You some decisionin’ to do.
If we didn’t already know that Bobby Petrino II wasn’t going to come close to being as successful as Era I, we did on the first drive of the evening, when he yet again fell prey to his default aggressive play calling on 4th and 1 at midfield. Instead of relying on his OL to carve out a 1/2 yard hole for a sneak by his neophyte QB still searching for his confidence, Petrino gambled.
In the context of the entire situation, it was arguably as egregious a choice as he made last week.
So, like I said, Vince Tyra has got a decision to make.
Need I iterate what it is?
Despite a smattering of successful moments through the decades, U of L is not a school with a grande football tradition.
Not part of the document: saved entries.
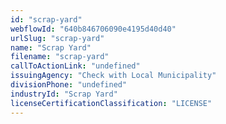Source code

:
 ```yaml
---
id: "scrap-yard"
webflowId: "640b846706090e4195d40d40"
urlSlug: "scrap-yard"
name: "Scrap Yard"
filename: "scrap-yard"
callToActionLink: "undefined"
issuingAgency: "Check with Local Municipality"
divisionPhone: "undefined"
industryId: "Scrap Yard"
licenseCertificationClassification: "LICENSE"
---
```

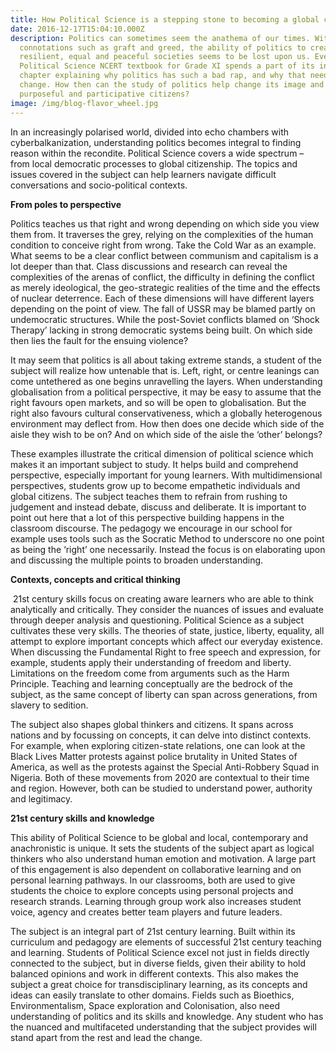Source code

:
 ```yaml
---
title: How Political Science is a stepping stone to becoming a global citizen
date: 2016-12-17T15:04:10.000Z
description: Politics can sometimes seem the anathema of our times. With
  connotations such as graft and greed, the ability of politics to create
  resilient, equal and peaceful societies seems to be lost upon us. Even the
  Political Science NCERT textbook for Grade XI spends a part of its initial
  chapter explaining why politics has such a bad rap, and why that needs to
  change. How then can the study of politics help change its image and create
  purposeful and participative citizens?
image: /img/blog-flavor_wheel.jpg
---
```

In an increasingly polarised world, divided into echo chambers with cyberbalkanization, understanding politics becomes integral to finding reason within the recondite. Political Science covers a wide spectrum – from local democratic processes to global citizenship. The topics and issues covered in the subject can help learners navigate difficult conversations and socio-political contexts.

**From poles to perspective**

Politics teaches us that right and wrong depending on which side you view them from. It traverses the grey, relying on the complexities of the human condition to conceive right from wrong. Take the Cold War as an example. What seems to be a clear conflict between communism and capitalism is a lot deeper than that. Class discussions and research can reveal the complexities of the arenas of conflict, the difficulty in defining the conflict as merely ideological, the geo-strategic realities of the time and the effects of nuclear deterrence. Each of these dimensions will have different layers depending on the point of view. The fall of USSR may be blamed partly on undemocratic structures. While the post-Soviet conflicts blamed on ‘Shock Therapy’ lacking in strong democratic systems being built. On which side then lies the fault for the ensuing violence? 

It may seem that politics is all about taking extreme stands, a student of the subject will realize how untenable that is. Left, right, or centre leanings can come untethered as one begins unravelling the layers. When understanding globalisation from a political perspective, it may be easy to assume that the right favours open markets, and so will be open to globalisation. But the right also favours cultural conservativeness, which a globally heterogenous environment may deflect from. How then does one decide which side of the aisle they wish to be on? And on which side of the aisle the ‘other’ belongs?

These examples illustrate the critical dimension of political science which makes it an important subject to study. It helps build and comprehend perspective, especially important for young learners. With multidimensional perspectives, students grow up to become empathetic individuals and global citizens. The subject teaches them to refrain from rushing to judgement and instead debate, discuss and deliberate. It is important to point out here that a lot of this perspective building happens in the classroom discourse. The pedagogy we encourage in our school for example uses tools such as the Socratic Method to underscore no one point as being the ‘right’ one necessarily. Instead the focus is on elaborating upon and discussing the multiple points to broaden understanding.

**Contexts, concepts and critical thinking**

 21st century skills focus on creating aware learners who are able to think analytically and critically. They consider the nuances of issues and evaluate through deeper analysis and questioning. Political Science as a subject cultivates these very skills. The theories of state, justice, liberty, equality, all attempt to explore important concepts which affect our everyday existence. When discussing the Fundamental Right to free speech and expression, for example, students apply their understanding of freedom and liberty. Limitations on the freedom come from arguments such as the Harm Principle. Teaching and learning conceptually are the bedrock of the subject, as the same concept of liberty can span across generations, from slavery to sedition. 

The subject also shapes global thinkers and citizens. It spans across nations and by focussing on concepts, it can delve into distinct contexts. For example, when exploring citizen-state relations, one can look at the Black Lives Matter protests against police brutality in United States of America, as well as the protests against the Special Anti-Robbery Squad in Nigeria. Both of these movements from 2020 are contextual to their time and region. However, both can be studied to understand power, authority and legitimacy.

**21st century skills and knowledge**

This ability of Political Science to be global and local, contemporary and anachronistic is unique. It sets the students of the subject apart as logical thinkers who also understand human emotion and motivation. A large part of this engagement is also dependent on collaborative learning and on personal learning pathways. In our classrooms, both are used to give students the choice to explore concepts using personal projects and research strands. Learning through group work also increases student voice, agency and creates better team players and future leaders. 

The subject is an integral part of 21st century learning. Built within its curriculum and pedagogy are elements of successful 21st century teaching and learning. Students of Political Science excel not just in fields directly connected to the subject, but in diverse fields, given their ability to hold balanced opinions and work in different contexts. This also makes the subject a great choice for transdisciplinary learning, as its concepts and ideas can easily translate to other domains. Fields such as Bioethics, Environmentalism, Space exploration and Colonisation, also need understanding of politics and its skills and knowledge. Any student who has the nuanced and multifaceted understanding that the subject provides will stand apart from the rest and lead the change.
Like, say, Texas A&M, there isn’t a phalanx of good ol’ boy former walk ons who made it big in tech or coal or oil or bourbon who live and die Cardinal football who can be called upon to gladly cough up the millions of pocket lettuce necessary to buy out Bobby Petrino and bid him a fond adieu.
The question is how long U of L fans will be stuck with Petrino and his cast of generally incapable assistants? I mean, we now know, right, why Brian Kelly fired retread Brian Van Gorder literally midseason, figuratively along the sideline during a game.
It’s hard to conjure more than a victory or two the rest of this campaign, short of a miraculous turnaround. Or bargain with Lucifer, like Robert Johnson is alleged to have made at a crossroad in the Delta to become a blues guitar master.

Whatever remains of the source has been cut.